◆ WHAT THIS TASK INVOLVES
From the line below that contains "- include node_modules in .gitignore" to the line that contains "add origin <REMOTE_URL>'", repeat every line exactly, both ends included, and nothing else.

◆ DATA TO EXAMINE
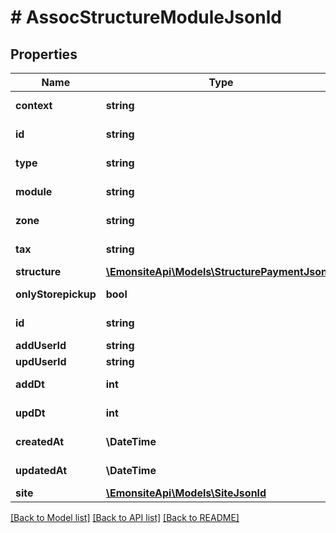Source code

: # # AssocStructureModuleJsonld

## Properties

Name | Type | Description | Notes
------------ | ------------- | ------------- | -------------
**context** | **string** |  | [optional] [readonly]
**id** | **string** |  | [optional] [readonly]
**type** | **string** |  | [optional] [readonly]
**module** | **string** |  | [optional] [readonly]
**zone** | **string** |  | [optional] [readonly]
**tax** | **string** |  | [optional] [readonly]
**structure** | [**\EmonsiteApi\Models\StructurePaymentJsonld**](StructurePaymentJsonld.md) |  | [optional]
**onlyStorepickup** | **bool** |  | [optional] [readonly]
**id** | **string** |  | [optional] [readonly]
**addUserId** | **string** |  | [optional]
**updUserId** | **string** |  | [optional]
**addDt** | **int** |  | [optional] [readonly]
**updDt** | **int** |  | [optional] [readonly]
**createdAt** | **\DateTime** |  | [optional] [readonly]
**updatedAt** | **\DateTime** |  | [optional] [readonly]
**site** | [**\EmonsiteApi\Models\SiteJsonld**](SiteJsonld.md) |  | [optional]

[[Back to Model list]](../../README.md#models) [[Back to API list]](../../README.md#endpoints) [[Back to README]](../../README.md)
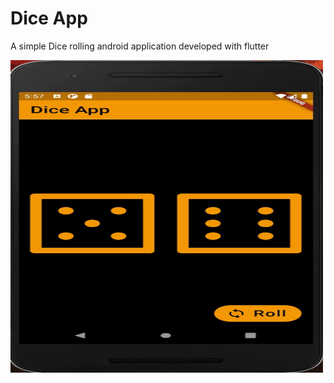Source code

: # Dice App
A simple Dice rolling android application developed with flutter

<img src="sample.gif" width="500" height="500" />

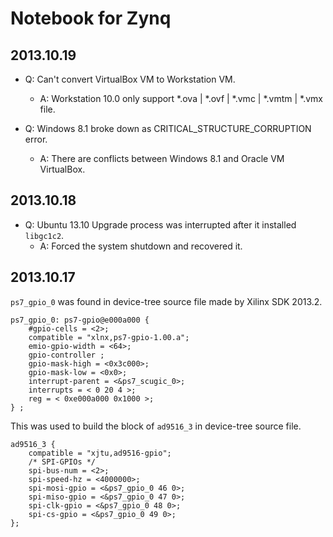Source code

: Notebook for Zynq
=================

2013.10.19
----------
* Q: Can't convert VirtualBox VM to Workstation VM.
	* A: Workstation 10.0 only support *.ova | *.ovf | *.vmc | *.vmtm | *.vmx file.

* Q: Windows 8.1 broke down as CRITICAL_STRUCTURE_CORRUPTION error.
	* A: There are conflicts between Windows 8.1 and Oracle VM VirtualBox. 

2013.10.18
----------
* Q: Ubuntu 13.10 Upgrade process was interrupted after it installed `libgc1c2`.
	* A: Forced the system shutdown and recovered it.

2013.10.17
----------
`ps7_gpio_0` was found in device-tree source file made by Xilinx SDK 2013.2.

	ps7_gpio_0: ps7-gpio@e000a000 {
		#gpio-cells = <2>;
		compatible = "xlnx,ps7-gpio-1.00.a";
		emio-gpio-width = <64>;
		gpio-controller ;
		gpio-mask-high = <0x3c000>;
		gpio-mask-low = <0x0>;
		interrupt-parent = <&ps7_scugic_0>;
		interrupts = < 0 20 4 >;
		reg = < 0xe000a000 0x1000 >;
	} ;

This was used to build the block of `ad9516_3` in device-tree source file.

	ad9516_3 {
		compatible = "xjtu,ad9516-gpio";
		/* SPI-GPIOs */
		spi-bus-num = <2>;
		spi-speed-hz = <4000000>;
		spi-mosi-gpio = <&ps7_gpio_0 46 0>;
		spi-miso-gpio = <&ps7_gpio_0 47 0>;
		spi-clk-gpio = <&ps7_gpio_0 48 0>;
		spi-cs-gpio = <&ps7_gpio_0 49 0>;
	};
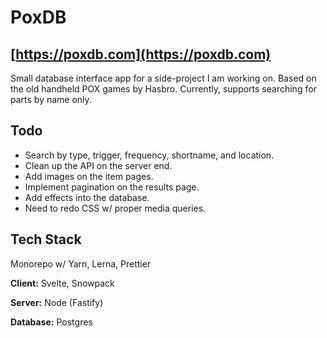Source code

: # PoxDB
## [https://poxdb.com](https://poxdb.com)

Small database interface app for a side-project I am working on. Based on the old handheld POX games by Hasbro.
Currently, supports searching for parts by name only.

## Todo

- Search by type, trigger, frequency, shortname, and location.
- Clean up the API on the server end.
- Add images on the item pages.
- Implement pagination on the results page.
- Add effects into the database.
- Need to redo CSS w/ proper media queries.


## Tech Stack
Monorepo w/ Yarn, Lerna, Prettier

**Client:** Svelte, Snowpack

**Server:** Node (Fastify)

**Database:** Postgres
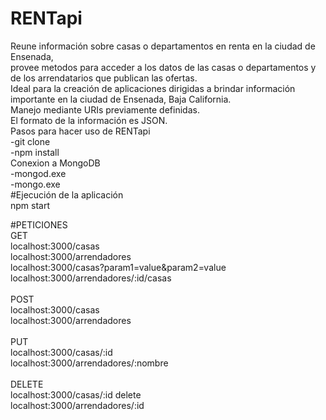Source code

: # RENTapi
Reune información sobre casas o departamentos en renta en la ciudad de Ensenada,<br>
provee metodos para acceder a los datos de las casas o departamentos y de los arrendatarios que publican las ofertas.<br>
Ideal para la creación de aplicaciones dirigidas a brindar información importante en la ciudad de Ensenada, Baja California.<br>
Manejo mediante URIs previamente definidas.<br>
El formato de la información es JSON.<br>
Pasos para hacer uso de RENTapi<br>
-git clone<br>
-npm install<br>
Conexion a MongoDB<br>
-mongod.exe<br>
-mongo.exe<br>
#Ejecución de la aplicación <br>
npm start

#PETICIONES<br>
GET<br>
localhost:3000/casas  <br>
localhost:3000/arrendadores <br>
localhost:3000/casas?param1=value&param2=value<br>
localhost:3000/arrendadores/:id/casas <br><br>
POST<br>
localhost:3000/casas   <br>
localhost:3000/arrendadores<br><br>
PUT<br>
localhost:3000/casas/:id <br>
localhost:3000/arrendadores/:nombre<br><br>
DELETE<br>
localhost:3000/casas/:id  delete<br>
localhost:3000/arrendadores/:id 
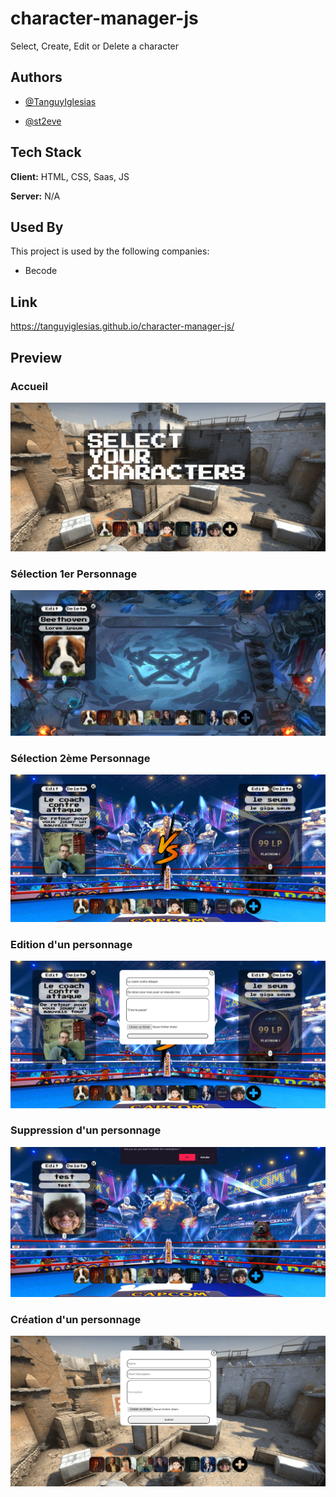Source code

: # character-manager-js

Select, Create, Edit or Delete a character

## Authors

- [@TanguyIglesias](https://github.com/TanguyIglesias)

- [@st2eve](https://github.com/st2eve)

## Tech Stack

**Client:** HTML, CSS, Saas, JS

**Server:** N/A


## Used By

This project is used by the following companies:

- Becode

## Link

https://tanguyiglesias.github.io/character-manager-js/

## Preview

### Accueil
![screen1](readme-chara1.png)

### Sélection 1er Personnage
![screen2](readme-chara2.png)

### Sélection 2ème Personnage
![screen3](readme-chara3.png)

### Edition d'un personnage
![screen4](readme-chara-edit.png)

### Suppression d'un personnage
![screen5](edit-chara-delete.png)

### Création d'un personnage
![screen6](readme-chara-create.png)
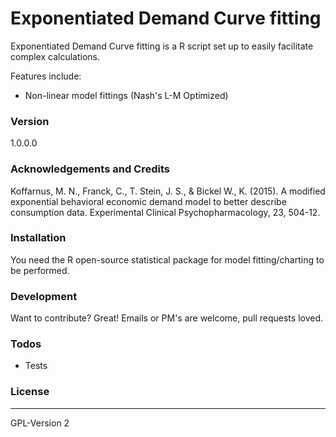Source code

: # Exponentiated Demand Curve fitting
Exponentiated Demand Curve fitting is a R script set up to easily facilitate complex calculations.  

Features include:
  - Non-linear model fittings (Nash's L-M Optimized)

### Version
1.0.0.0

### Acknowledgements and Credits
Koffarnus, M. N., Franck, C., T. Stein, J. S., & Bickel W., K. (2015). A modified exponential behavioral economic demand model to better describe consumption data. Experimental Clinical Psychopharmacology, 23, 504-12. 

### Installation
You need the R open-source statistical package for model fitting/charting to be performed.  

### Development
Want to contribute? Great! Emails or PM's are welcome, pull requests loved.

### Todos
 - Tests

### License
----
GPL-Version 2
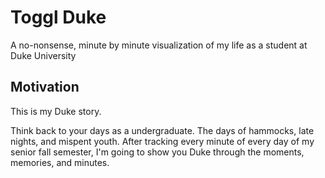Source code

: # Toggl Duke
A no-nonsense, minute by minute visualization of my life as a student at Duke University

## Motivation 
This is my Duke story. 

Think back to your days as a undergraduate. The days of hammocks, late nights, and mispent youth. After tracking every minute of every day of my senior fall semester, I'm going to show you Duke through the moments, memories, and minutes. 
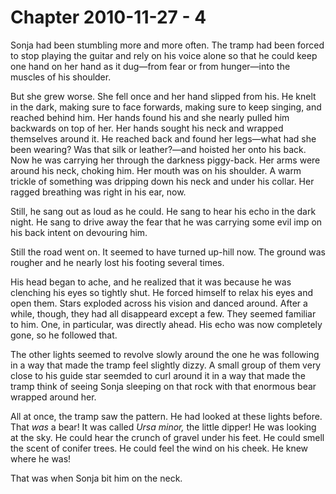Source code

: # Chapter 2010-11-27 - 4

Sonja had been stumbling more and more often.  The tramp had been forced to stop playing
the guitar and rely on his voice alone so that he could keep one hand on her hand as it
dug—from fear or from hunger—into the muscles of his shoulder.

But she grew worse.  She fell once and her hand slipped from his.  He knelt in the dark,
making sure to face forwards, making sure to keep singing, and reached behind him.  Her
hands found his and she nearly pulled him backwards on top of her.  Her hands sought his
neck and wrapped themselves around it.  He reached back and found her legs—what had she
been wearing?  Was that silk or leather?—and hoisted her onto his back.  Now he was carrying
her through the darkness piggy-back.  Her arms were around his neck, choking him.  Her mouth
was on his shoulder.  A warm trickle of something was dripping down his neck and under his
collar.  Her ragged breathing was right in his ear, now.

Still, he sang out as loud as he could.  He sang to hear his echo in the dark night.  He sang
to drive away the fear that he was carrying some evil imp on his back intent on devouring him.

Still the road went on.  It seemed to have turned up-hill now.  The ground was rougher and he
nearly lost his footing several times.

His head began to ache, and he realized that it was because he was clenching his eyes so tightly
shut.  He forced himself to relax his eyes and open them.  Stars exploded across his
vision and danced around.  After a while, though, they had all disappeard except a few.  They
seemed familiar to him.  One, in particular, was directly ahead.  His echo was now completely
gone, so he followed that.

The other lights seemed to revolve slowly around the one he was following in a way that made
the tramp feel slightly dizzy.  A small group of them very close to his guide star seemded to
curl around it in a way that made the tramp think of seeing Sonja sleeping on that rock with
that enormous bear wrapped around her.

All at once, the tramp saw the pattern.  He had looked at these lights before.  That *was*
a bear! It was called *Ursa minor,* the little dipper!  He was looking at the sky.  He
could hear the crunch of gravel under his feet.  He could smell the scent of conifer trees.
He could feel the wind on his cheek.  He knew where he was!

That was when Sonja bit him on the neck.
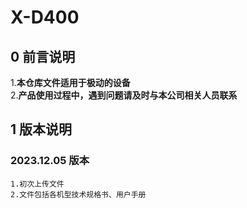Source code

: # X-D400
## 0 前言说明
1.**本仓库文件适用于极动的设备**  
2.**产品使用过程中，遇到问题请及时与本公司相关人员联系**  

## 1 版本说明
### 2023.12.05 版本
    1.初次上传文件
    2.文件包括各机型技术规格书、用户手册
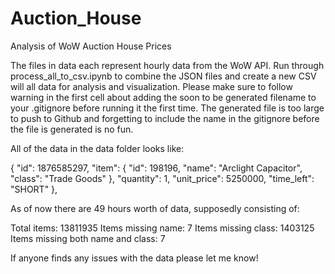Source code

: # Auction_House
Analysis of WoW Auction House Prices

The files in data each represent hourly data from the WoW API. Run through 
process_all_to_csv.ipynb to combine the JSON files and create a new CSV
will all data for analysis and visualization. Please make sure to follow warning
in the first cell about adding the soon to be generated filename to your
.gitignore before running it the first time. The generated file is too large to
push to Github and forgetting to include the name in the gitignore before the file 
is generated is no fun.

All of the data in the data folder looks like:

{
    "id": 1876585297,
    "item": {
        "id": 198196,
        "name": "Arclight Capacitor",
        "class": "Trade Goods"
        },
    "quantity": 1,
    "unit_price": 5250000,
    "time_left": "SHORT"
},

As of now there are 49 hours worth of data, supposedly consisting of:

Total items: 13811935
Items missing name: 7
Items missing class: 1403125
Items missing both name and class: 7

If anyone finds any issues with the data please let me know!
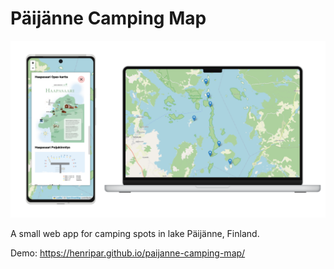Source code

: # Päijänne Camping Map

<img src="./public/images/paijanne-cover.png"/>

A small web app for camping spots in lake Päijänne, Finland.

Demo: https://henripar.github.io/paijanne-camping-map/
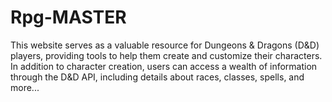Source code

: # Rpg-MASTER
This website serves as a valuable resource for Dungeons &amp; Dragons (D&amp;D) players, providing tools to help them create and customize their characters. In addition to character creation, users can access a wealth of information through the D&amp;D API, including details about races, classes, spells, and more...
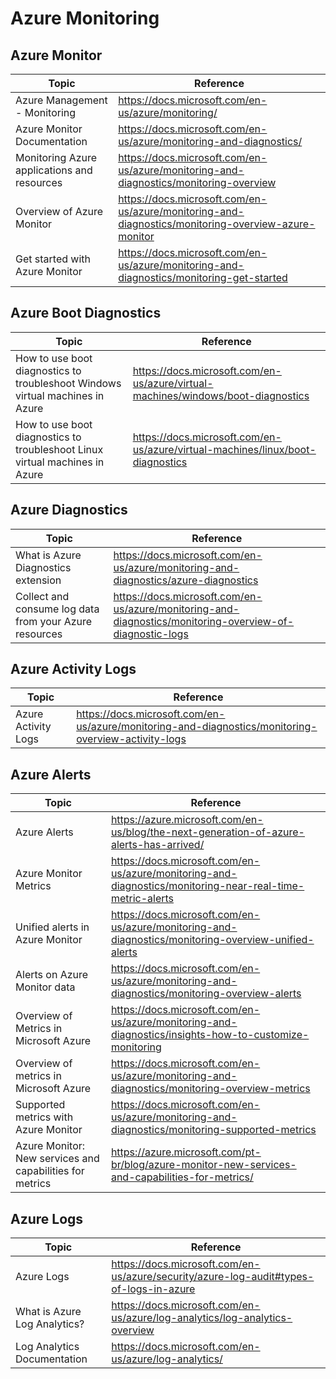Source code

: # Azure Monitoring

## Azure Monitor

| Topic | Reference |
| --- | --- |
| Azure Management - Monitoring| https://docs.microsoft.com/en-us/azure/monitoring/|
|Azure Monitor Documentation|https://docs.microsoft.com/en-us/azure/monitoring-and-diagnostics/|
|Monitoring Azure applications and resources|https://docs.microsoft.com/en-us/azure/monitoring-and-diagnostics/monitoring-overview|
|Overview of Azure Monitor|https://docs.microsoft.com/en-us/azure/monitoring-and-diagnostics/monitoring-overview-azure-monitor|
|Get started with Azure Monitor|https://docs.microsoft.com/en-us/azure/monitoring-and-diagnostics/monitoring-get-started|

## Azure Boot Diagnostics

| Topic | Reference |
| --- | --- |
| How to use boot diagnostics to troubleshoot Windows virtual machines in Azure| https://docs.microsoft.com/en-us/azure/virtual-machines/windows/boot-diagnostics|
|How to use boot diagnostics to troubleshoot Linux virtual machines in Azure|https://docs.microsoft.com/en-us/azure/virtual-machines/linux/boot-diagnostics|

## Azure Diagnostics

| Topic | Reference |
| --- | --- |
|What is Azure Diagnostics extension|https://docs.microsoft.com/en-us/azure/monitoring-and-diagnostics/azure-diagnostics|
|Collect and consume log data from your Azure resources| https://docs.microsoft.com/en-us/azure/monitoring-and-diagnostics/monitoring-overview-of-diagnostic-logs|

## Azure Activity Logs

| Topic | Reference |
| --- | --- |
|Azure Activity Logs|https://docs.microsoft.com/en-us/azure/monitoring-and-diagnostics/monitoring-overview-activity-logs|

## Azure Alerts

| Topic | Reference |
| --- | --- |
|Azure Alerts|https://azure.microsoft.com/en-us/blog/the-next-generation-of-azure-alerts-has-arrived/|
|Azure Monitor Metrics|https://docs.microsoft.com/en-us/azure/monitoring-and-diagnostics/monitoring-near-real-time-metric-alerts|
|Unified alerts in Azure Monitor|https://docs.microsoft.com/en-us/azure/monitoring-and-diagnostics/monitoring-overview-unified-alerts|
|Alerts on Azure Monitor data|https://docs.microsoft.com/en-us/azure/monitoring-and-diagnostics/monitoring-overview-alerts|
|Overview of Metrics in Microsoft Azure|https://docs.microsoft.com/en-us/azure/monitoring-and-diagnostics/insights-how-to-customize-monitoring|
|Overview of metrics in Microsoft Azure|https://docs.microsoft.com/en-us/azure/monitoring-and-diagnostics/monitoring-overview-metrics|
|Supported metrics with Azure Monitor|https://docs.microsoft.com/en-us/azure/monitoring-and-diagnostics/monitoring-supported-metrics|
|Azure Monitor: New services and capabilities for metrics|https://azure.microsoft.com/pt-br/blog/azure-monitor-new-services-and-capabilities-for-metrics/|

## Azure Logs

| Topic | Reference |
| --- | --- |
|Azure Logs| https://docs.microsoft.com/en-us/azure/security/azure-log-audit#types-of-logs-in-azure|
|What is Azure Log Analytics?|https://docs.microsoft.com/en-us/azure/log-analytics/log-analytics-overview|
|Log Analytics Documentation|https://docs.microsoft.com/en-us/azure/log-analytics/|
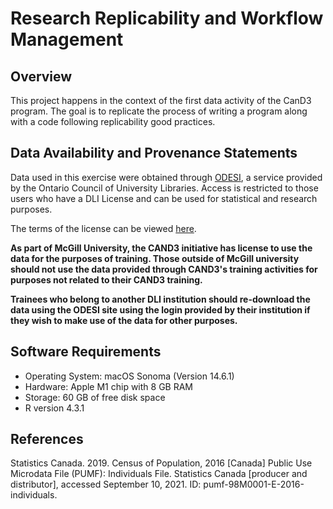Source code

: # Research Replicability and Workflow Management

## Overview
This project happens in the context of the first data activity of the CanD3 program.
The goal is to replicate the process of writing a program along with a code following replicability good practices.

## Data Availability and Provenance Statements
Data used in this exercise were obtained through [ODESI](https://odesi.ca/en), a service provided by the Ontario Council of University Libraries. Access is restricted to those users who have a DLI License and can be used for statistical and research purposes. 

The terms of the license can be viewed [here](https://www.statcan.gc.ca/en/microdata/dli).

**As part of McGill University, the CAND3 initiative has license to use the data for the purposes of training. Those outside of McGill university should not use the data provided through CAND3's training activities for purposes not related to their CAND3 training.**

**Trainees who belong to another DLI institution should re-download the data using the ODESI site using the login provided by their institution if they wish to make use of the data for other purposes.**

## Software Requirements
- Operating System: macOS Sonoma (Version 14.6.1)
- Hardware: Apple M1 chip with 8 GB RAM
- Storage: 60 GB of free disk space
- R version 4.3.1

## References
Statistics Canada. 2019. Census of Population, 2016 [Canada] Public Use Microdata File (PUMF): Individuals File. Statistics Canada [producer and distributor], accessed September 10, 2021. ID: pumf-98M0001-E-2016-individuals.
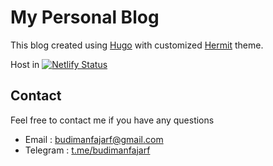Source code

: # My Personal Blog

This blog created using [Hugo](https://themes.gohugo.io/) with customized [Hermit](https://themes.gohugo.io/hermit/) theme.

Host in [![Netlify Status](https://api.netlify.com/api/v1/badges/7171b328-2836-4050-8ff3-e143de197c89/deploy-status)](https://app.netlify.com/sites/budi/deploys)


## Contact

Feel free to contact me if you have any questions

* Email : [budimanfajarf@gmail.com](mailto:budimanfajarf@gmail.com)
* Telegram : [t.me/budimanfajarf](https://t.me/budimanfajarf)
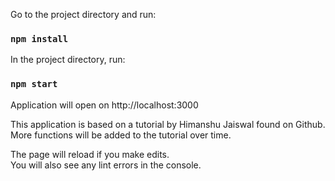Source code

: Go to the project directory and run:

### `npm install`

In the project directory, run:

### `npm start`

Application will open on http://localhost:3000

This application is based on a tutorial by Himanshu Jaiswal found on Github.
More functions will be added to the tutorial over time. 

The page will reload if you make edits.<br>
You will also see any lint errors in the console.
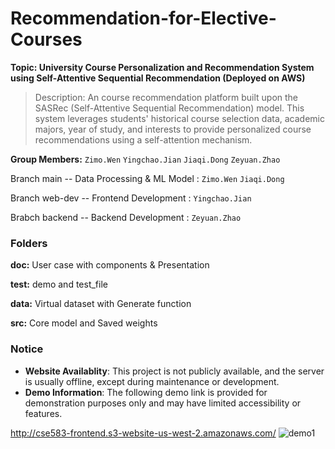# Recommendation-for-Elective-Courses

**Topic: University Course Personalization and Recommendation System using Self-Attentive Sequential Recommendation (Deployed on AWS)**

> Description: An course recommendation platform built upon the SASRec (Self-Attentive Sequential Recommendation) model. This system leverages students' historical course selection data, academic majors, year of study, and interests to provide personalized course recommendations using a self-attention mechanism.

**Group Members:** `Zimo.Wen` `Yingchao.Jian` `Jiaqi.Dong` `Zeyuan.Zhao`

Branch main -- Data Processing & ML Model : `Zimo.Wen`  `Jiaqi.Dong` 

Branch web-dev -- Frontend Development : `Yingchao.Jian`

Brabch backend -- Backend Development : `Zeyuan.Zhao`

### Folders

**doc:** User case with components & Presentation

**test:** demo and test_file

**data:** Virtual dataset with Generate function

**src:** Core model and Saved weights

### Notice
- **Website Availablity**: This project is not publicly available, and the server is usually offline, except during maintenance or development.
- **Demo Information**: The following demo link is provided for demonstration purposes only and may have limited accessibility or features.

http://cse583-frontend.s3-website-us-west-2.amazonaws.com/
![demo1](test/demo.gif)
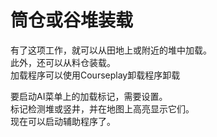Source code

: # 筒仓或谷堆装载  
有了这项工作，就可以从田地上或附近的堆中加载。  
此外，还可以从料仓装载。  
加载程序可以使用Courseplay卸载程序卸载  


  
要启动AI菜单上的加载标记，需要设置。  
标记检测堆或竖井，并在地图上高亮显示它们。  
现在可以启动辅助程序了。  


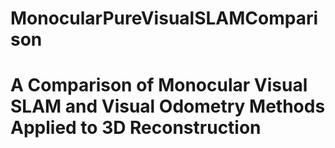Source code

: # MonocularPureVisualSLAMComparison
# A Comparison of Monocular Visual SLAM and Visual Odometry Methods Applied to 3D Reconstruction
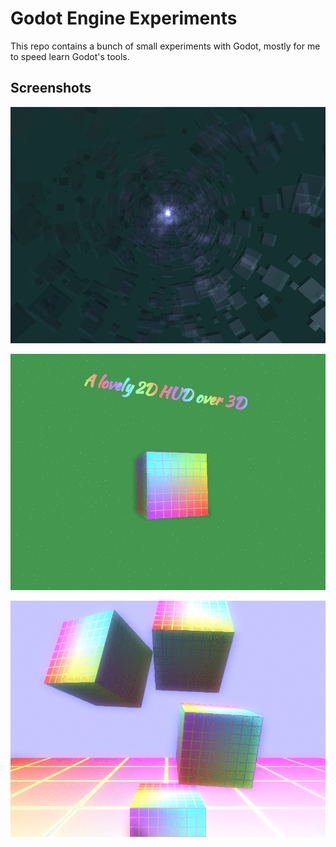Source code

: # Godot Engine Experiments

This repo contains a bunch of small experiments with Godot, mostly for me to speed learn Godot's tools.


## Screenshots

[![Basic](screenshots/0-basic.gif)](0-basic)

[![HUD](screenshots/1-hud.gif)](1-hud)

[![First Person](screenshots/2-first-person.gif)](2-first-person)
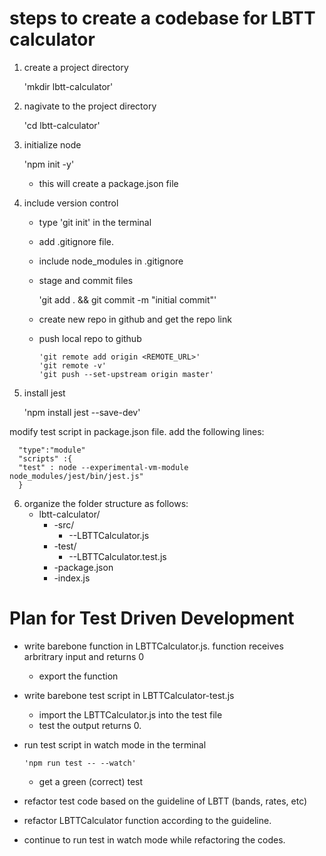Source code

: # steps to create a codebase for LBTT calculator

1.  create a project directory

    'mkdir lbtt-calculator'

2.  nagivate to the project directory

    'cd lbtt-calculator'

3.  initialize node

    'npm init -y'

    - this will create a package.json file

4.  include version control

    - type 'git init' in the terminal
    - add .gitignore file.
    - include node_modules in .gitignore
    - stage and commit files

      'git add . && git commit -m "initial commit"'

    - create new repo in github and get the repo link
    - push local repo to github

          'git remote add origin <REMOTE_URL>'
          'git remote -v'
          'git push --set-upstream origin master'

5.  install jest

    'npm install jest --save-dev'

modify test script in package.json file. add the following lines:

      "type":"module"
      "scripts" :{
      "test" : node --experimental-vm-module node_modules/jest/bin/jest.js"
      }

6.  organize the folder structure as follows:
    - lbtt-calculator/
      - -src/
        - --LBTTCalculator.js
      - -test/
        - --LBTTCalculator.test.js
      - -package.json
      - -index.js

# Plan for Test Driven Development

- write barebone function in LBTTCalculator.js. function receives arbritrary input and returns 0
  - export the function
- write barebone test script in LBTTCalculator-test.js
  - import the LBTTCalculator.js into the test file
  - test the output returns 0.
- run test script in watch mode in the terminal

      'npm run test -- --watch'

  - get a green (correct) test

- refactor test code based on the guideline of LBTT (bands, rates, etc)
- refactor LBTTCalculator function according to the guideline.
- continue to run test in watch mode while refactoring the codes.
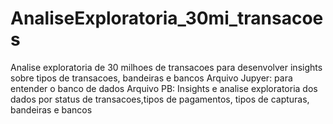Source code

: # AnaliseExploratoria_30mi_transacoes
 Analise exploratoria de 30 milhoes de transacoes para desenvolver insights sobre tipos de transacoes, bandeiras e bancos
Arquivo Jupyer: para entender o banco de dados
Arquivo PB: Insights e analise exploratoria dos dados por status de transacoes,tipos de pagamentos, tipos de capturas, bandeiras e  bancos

◆ SOLUTION
    - include node_modules in .gitignore
    - stage and commit files

      'git add . && git commit -m "initial commit"'

    - create new repo in github and get the repo link
    - push local repo to github

          'git remote add origin <REMOTE_URL>'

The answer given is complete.